> EXERCISE REQUIREMENTS
Tell me how many lines in the entries below contain the word "public"; reply with the number and nothing else.

> RECORDS SUPPLIED

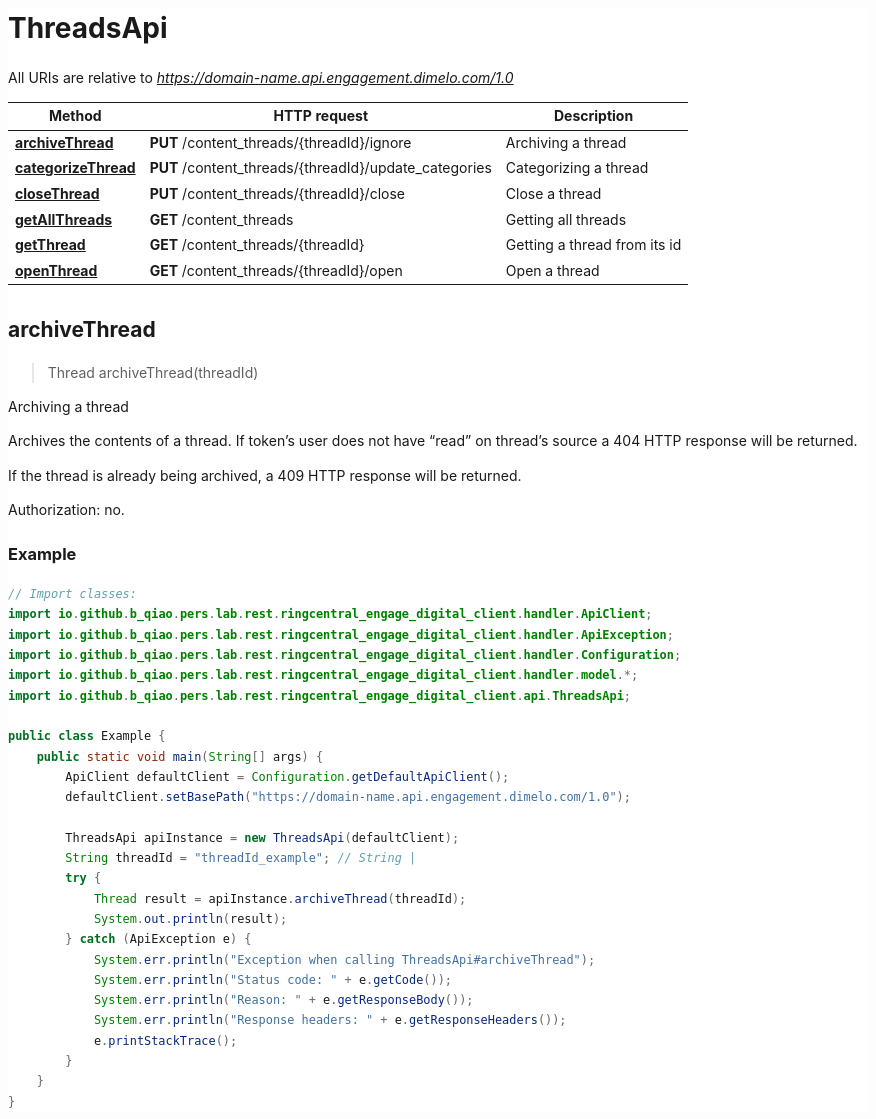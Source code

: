 # ThreadsApi

All URIs are relative to *https://domain-name.api.engagement.dimelo.com/1.0*

| Method | HTTP request | Description |
|------------- | ------------- | -------------|
| [**archiveThread**](ThreadsApi.md#archiveThread) | **PUT** /content_threads/{threadId}/ignore | Archiving a thread |
| [**categorizeThread**](ThreadsApi.md#categorizeThread) | **PUT** /content_threads/{threadId}/update_categories | Categorizing a thread |
| [**closeThread**](ThreadsApi.md#closeThread) | **PUT** /content_threads/{threadId}/close | Close a thread |
| [**getAllThreads**](ThreadsApi.md#getAllThreads) | **GET** /content_threads | Getting all threads |
| [**getThread**](ThreadsApi.md#getThread) | **GET** /content_threads/{threadId} | Getting a thread from its id |
| [**openThread**](ThreadsApi.md#openThread) | **GET** /content_threads/{threadId}/open | Open a thread |



## archiveThread

> Thread archiveThread(threadId)

Archiving a thread

Archives the contents of a thread. If token’s user does not have “read” on thread’s source a 404 HTTP response will be returned.

If the thread is already being archived, a 409 HTTP response will be returned.

Authorization​: no.

### Example

```java
// Import classes:
import io.github.b_qiao.pers.lab.rest.ringcentral_engage_digital_client.handler.ApiClient;
import io.github.b_qiao.pers.lab.rest.ringcentral_engage_digital_client.handler.ApiException;
import io.github.b_qiao.pers.lab.rest.ringcentral_engage_digital_client.handler.Configuration;
import io.github.b_qiao.pers.lab.rest.ringcentral_engage_digital_client.handler.model.*;
import io.github.b_qiao.pers.lab.rest.ringcentral_engage_digital_client.api.ThreadsApi;

public class Example {
    public static void main(String[] args) {
        ApiClient defaultClient = Configuration.getDefaultApiClient();
        defaultClient.setBasePath("https://domain-name.api.engagement.dimelo.com/1.0");

        ThreadsApi apiInstance = new ThreadsApi(defaultClient);
        String threadId = "threadId_example"; // String | 
        try {
            Thread result = apiInstance.archiveThread(threadId);
            System.out.println(result);
        } catch (ApiException e) {
            System.err.println("Exception when calling ThreadsApi#archiveThread");
            System.err.println("Status code: " + e.getCode());
            System.err.println("Reason: " + e.getResponseBody());
            System.err.println("Response headers: " + e.getResponseHeaders());
            e.printStackTrace();
        }
    }
}
```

> ANSWER SECTION
2